── PROVIDED DATA

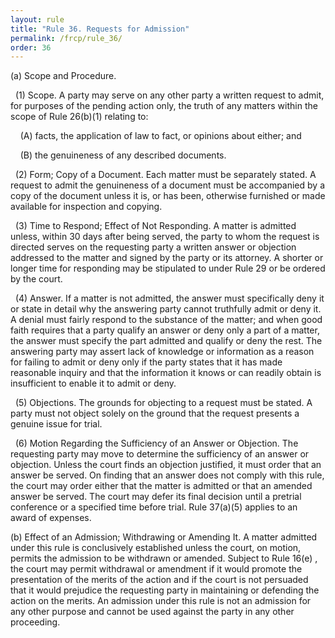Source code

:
 ```yaml
---
layout: rule
title: "Rule 36. Requests for Admission"
permalink: /frcp/rule_36/
order: 36
---
```


(a) Scope and Procedure.


&nbsp;&nbsp;(1) Scope. A party may serve on any other party a written request to admit, for purposes of the pending action only, the truth of any matters within the scope of Rule 26(b)(1) relating to:


&nbsp;&nbsp;&nbsp;&nbsp;(A) facts, the application of law to fact, or opinions about either; and


&nbsp;&nbsp;&nbsp;&nbsp;(B) the genuineness of any described documents.


&nbsp;&nbsp;(2) Form; Copy of a Document. Each matter must be separately stated. A request to admit the genuineness of a document must be accompanied by a copy of the document unless it is, or has been, otherwise furnished or made available for inspection and copying.


&nbsp;&nbsp;(3) Time to Respond; Effect of Not Responding. A matter is admitted unless, within 30 days after being served, the party to whom the request is directed serves on the requesting party a written answer or objection addressed to the matter and signed by the party or its attorney. A shorter or longer time for responding may be stipulated to under Rule 29 or be ordered by the court.


&nbsp;&nbsp;(4) Answer. If a matter is not admitted, the answer must specifically deny it or state in detail why the answering party cannot truthfully admit or deny it. A denial must fairly respond to the substance of the matter; and when good faith requires that a party qualify an answer or deny only a part of a matter, the answer must specify the part admitted and qualify or deny the rest. The answering party may assert lack of knowledge or information as a reason for failing to admit or deny only if the party states that it has made reasonable inquiry and that the information it knows or can readily obtain is insufficient to enable it to admit or deny.


&nbsp;&nbsp;(5) Objections. The grounds for objecting to a request must be stated. A party must not object solely on the ground that the request presents a genuine issue for trial.


&nbsp;&nbsp;(6) Motion Regarding the Sufficiency of an Answer or Objection. The requesting party may move to determine the sufficiency of an answer or objection. Unless the court finds an objection justified, it must order that an answer be served. On finding that an answer does not comply with this rule, the court may order either that the matter is admitted or that an amended answer be served. The court may defer its final decision until a pretrial conference or a specified time before trial. Rule 37(a)(5) applies to an award of expenses.


(b) Effect of an Admission; Withdrawing or Amending It. A matter admitted under this rule is conclusively established unless the court, on motion, permits the admission to be withdrawn or amended. Subject to Rule 16(e) , the court may permit withdrawal or amendment if it would promote the presentation of the merits of the action and if the court is not persuaded that it would prejudice the requesting party in maintaining or defending the action on the merits. An admission under this rule is not an admission for any other purpose and cannot be used against the party in any other proceeding.
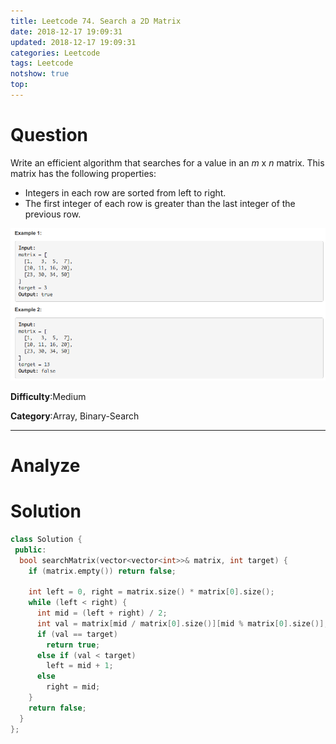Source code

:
 ```yaml
---
title: Leetcode 74. Search a 2D Matrix
date: 2018-12-17 19:09:31
updated: 2018-12-17 19:09:31
categories: Leetcode
tags: Leetcode
notshow: true
top:
---
```


# Question

Write an efficient algorithm that searches for a value in an  _m_  x  _n_  matrix. This matrix has the following properties:

- Integers in each row are sorted from left to right.
- The first integer of each row is greater than the last integer of the previous row.

![](/images/in-post/2018-12-17-Leetcode-74-Search-a-2D-Matrix/2018-12-17-16-10-27.png)

**Difficulty**:Medium

**Category**:Array, Binary-Search

<!-- more -->

------------

# Analyze

# Solution

```cpp
class Solution {
 public:
  bool searchMatrix(vector<vector<int>>& matrix, int target) {
    if (matrix.empty()) return false;

    int left = 0, right = matrix.size() * matrix[0].size();
    while (left < right) {
      int mid = (left + right) / 2;
      int val = matrix[mid / matrix[0].size()][mid % matrix[0].size()];
      if (val == target)
        return true;
      else if (val < target)
        left = mid + 1;
      else
        right = mid;
    }
    return false;
  }
};
```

────

■ WHAT TO WORK ON ■
Return exactly the lines of the data, beginning with the first and ending with the line containing "inspection and copying.". Skip the pictures.

■ SOLUTION ■
Source code

:
 ```yaml
---
layout: rule
title: "Rule 36. Requests for Admission"
permalink: /frcp/rule_36/
order: 36
---
```


(a) Scope and Procedure.


&nbsp;&nbsp;(1) Scope. A party may serve on any other party a written request to admit, for purposes of the pending action only, the truth of any matters within the scope of Rule 26(b)(1) relating to:


&nbsp;&nbsp;&nbsp;&nbsp;(A) facts, the application of law to fact, or opinions about either; and


&nbsp;&nbsp;&nbsp;&nbsp;(B) the genuineness of any described documents.


&nbsp;&nbsp;(2) Form; Copy of a Document. Each matter must be separately stated. A request to admit the genuineness of a document must be accompanied by a copy of the document unless it is, or has been, otherwise furnished or made available for inspection and copying.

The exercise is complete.